Canadian Prime Minister Stephen Harper is annoyed by the reluctance of the U.S. government to approve the Keystone XL pipeline, which would carry crude oil from Alberta to refineries in Texas and Louisiana.
The Obama administration has been dragging its feet for years, and Harper is well justified in turning up the heat. After all, this is a government of grass in the wind, which bends when pressured.
Unfortunately, polite, positive ads don’t apply the same level of pressure as the clamorous activists concerned about greenhouse gases and global warming. Opponents focus on the fact that producing gasoline and diesel from Alberta’s tar-sand mines generates more carbon dioxide than exploitation of other sources of oil. To fight this issue, however, they ignore more important sources of carbon dioxide — other fuels and other countries. Most of the opponents also reject every possible substitute, such as natural gas and nuclear power.
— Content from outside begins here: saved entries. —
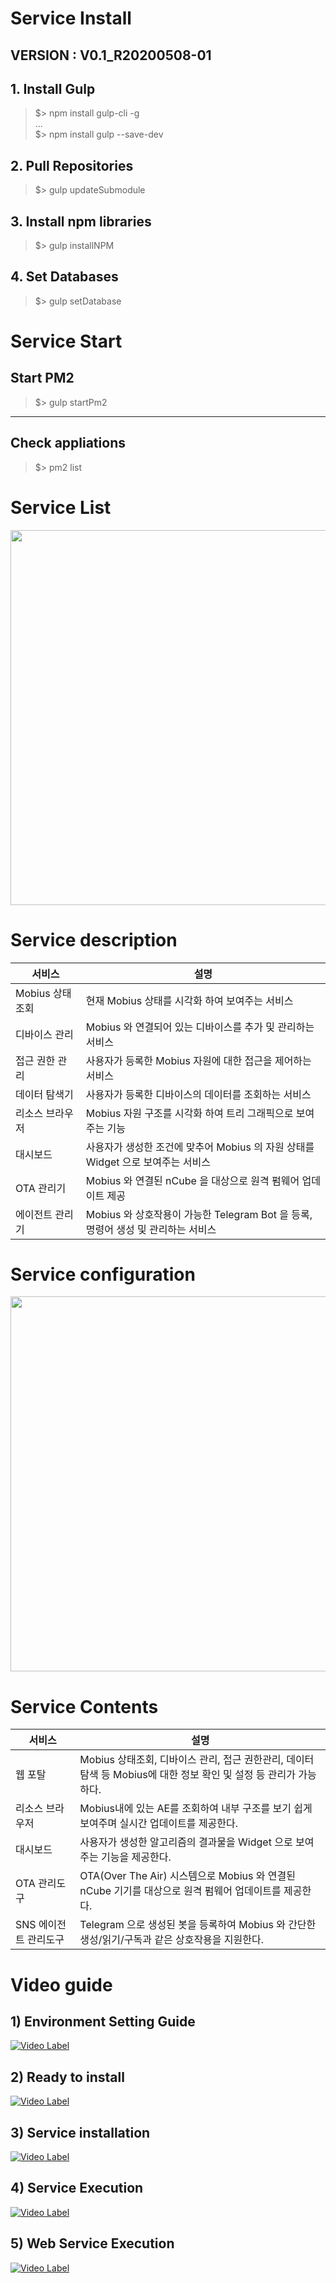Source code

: # Service Install
## VERSION : V0.1_R20200508-01

## 1. Install Gulp
>$> npm install gulp-cli -g  
>...  
>$> npm install gulp --save-dev

## 2. Pull Repositories
>$> gulp updateSubmodule

## 3. Install npm libraries
>$> gulp installNPM

## 4. Set Databases
>$> gulp setDatabase



# Service Start

## Start PM2 
>$> gulp startPm2
***

## Check appliations 
>$> pm2 list

#
# Service List
<div align="center">
<img src="http://developers.iotocean.org/wp-content/uploads/2020/04/%E1%84%89%E1%85%B3%E1%84%8F%E1%85%B3%E1%84%85%E1%85%B5%E1%86%AB%E1%84%89%E1%85%A3%E1%86%BA-2020-04-29-%E1%84%8B%E1%85%A9%E1%84%92%E1%85%AE-12.40.23.png" width="600"/>
</div>

# Service description
|서비스|설명|
|------|---|
|Mobius 상태 조회|현재 Mobius 상태를 시각화 하여 보여주는 서비스|
|디바이스 관리|Mobius 와 연결되어 있는 디바이스를 추가 및 관리하는 서비스|
|접근 권한 관리|사용자가 등록한 Mobius 자원에 대한 접근을 제어하는 서비스|
|데이터 탐색기|사용자가 등록한 디바이스의 데이터를 조회하는 서비스|
|리소스 브라우저|Mobius 자원 구조를 시각화 하여 트리 그래픽으로 보여주는 기능|
|대시보드|사용자가 생성한 조건에 맞추어 Mobius 의 자원 상태를 Widget 으로 보여주는 서비스|
|OTA 관리기|Mobius 와 연결된 nCube 을 대상으로 원격 펌웨어 업데이트 제공|
|에이전트 관리기|Mobius 와 상호작용이 가능한 Telegram Bot 을 등록,명령어 생성 및 관리하는 서비스|


# Service configuration
<div align="center">
<img src="http://developers.iotocean.org/wp-content/uploads/2020/04/%E1%84%89%E1%85%B3%E1%84%8F%E1%85%B3%E1%84%85%E1%85%B5%E1%86%AB%E1%84%89%E1%85%A3%E1%86%BA-2020-04-29-%E1%84%8B%E1%85%A9%E1%84%92%E1%85%AE-12.42.45-768x772.png" width="600"/>
</div>

# Service Contents
|서비스|설명|
|------|---|
|웹 포탈|Mobius 상태조회, 디바이스 관리, 접근 권한관리, 데이터 탐색 등 Mobius에 대한 정보 확인 및 설정 등 관리가 가능하다.|
|리소스 브라우저|Mobius내에 있는 AE를 조회하여 내부 구조를 보기 쉽게 보여주며 실시간 업데이트를 제공한다.|
|대시보드|사용자가 생성한 알고리즘의 결과물을 Widget 으로 보여주는 기능을 제공한다.|
|OTA 관리도구|OTA(Over The Air) 시스템으로 Mobius 와 연결된 nCube 기기를 대상으로 원격 펌웨어 업데이트를 제공한다.|
|SNS 에이전트 관리도구|Telegram 으로 생성된 봇을 등록하여 Mobius 와 간단한 생성/읽기/구독과 같은 상호작용을 지원한다.|

#
#
# Video guide
## 1) Environment Setting Guide
[![Video Label](https://img.youtube.com/vi/hfJPOTCCtSI/0.jpg )](https://youtu.be/hfJPOTCCtSI)
## 2) Ready to install
[![Video Label](https://img.youtube.com/vi/anzP9cVx3_A/0.jpg)](https://youtu.be/anzP9cVx3_A)
## 3) Service installation
[![Video Label](https://img.youtube.com/vi/hhTPzspg1Mg/0.jpg )](https://youtu.be/hhTPzspg1Mg)
## 4) Service Execution
[![Video Label](https://img.youtube.com/vi/7Kf2r7fblAY/0.jpg)](https://youtu.be/7Kf2r7fblAY)
## 5) Web Service Execution
[![Video Label](https://img.youtube.com/vi/4cmM5gvC9Kc/0.jpg)](https://youtu.be/4cmM5gvC9Kc)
Their hearts belong to wind and solar power, which are decades if not centuries away from being the world’s primary sources of energy.
As the U.S. State Department concluded last year, demand for oil is still holding prices high, so Alberta’s tar sands will be mined, transported, refined, and sold somewhere and somehow. It doesn’t make any difference whether the U.S. is the chief customer or not. Thus, there won’t be any additional carbon dioxide generated if the U.S. follows its clear economic and geopolitical interests and allows the pipeline to be built.
The State Department’s delay in issuing this report was sufficient to push the issue past the 2012 election. More recently, on April 18, President Barack Obama ordered still more study. People who are used to the way Washington works understood that the president had ordered the pipeline decision to be delayed past the 2014 election, as well. Cynics correctly doubt that anything will be decided until after Election Day 2016.
Obama and other Democratic politicians are caught between Scylla and Charybdis. They would like to appease the labor unions that support the pipeline as a construction project for the jobs. They would also like appease the energetic environmentalists who have decided that the pipeline will contribute to a variety of environmental disasters involving water, air, and climate change.
Very few of the people with power over energy would like to appease the American people by raising the supply of oil and lowering its price. Only an election can change their policies.